En 1894, alors que le kinétoscope d'Edison est plébiscité, le kinétographe que l'homme aux mille brevets a inventé est contrefait en Europe. C'est d'autant plus simple qu'à l'étranger il est libre de droits : Robert W.Paul fait partie de ces pirates, d'abord sur commande, puis pour être lui-même réalisateur. Il créée alors la Kinetic avec l'ingénieur Birt Acres et tourne ses premiers films dès 1895, destinés à être vus via son substitut de kinétoscope et donc pour une clientèle réservée.
Mais le cinématographe arrive de en 1895 et ses « vues » rendent déjà obsolète le kinétographe. Edison, auquel l'ensemble des 'découvreurs' de ces années-là doive (apparemment) beaucoup, est donc déé mais même le révolutionnaire cinématographe n'atteint pas encore son but ultime : la réunion de l'image animée et du son. Si l'avènement du parlant est incarné par Le chanteur de jazz, premier long-métrage à l'exploiter, des expériences sont tentées avant – dès les alentours de 1910, avec insuccès ou en se heurtant à des intérêts commerciaux.
Pas concerné par le Graal du cinéma primitif, Robert W.Paul s'illustre par quelques faits remarquables et sa place 'd'avant-garde'. Dès février 1896, il construit son propre appareil de projection pour rattraper les Lumière (leur première projection publique date du 28 décembre 1895) : le Theatograph. Aussi nommé 'animatograph', c'est le second projecteur historique, révélé au public dans le Egyptian Hall au Picadilly (Londres), le 20 février. Il attire rapidement les foules, les visionnaires et les concurrents ; c'est le responsable des liens importants entre Paul et le français Georges Méliès, dont l'ascension fulgurante démarrera dans l'année avec l'import sur le grand écran de ses trucages (dans Une partie de cartes) avec cette caméra.
Robert W.Paul sera principalement producteur et fait construire dès 1896 son propre studio. Il travaille notamment avec Walter R.Booth (Scrooge or Marley's Ghost, The Haunted Curiosity Shop, An Over-Incubated Baby, Artistic Creation). The Countryman ant the Cinematograph fait partie de la trentaine de films pour lesquels il se fait réalisateur (c'est modeste par rapport à ses principaux concurrents). Projeté en 1901, ce film-éclair (il en reste une vingtaine de secondes, il serait en partie perdu – mais Paul fait généralement très court) propose le premier 'film dans le film' (un an après les points de vue subjectifs chez George A.Smith – L'Astronome indiscret). Un badaud (« the yokel » dans le catalogue de Paul) s'y exalte devant un écran de cinéma, dans un contexte assez luxueux a-priori.

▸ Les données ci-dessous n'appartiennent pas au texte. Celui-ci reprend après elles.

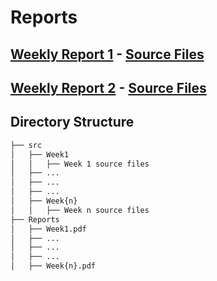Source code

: # Reports

## [Weekly Report 1](https://github.com/afeser/FinalProject/blob/Report/Reports/Week1.pdf) - [Source Files](https://github.com/afeser/FinalProject/tree/Report/src/Week1)

## [Weekly Report 2](#) - [Source Files](#)

## Directory Structure

```bash
├── src 
│   ├── Week1
│   │   ├── Week 1 source files
│   ├── ...
│   ├── ...
│   ├── ...
│   ├── Week{n}
│   │   ├── Week n source files
├── Reports
│   ├── Week1.pdf
│   ├── ...
│   ├── ...
│   ├── ...
│   ├── Week{n}.pdf
```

Le second des trois extraits renvoie à la fameuse anecdote à la gloire du cinématographe : la réaction du public face à A Chess Dispute. Les contributions de George A.Smith comme Le baiser dans un tunnel (1899) sont plus sophistiquées, mais celle-ci amène une prise de conscience d'autant plus violente du champ des possibles offert par le cinéma. Le champion de l'école de Brighton réalisera un remake en 1902, tout aussi railleur : Uncle Josh at the Moving Picture Show.